#### Material for the task:
****************

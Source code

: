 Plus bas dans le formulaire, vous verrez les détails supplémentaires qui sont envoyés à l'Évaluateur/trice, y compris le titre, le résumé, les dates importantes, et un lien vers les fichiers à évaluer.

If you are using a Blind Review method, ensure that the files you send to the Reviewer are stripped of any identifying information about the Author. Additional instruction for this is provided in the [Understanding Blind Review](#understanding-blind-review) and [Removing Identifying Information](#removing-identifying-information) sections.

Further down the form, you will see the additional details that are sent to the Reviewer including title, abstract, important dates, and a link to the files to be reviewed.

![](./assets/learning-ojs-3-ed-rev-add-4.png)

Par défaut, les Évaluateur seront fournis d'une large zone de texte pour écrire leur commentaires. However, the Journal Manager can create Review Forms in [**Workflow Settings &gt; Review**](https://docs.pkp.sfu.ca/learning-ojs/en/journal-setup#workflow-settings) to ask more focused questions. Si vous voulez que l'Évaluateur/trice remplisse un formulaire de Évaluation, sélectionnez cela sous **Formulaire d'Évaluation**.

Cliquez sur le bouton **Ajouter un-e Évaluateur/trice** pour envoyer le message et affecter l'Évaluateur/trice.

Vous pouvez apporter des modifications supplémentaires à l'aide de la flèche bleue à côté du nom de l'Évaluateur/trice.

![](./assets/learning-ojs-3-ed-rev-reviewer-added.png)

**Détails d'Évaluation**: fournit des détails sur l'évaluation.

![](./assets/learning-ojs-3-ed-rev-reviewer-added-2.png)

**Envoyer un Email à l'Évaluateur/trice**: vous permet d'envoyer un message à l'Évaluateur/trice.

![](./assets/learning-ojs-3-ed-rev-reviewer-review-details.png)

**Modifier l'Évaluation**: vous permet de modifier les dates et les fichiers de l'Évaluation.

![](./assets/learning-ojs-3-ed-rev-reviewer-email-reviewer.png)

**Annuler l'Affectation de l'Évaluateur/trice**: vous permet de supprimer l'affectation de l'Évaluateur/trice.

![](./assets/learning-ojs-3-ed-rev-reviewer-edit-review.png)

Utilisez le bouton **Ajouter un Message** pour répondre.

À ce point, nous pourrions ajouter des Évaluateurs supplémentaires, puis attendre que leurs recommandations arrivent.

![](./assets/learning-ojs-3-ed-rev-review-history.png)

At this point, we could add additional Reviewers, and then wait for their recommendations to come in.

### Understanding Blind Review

****************

Give back, word for word, the lines from the one with "Utilisez le bouton" through the last line of the entries, both included, and no other line.

#### Answer to this task:
Utilisez le bouton **Ajouter un Message** pour répondre.

À ce point, nous pourrions ajouter des Évaluateurs supplémentaires, puis attendre que leurs recommandations arrivent.

![](./assets/learning-ojs-3-ed-rev-review-history.png)

At this point, we could add additional Reviewers, and then wait for their recommendations to come in.

### Understanding Blind Review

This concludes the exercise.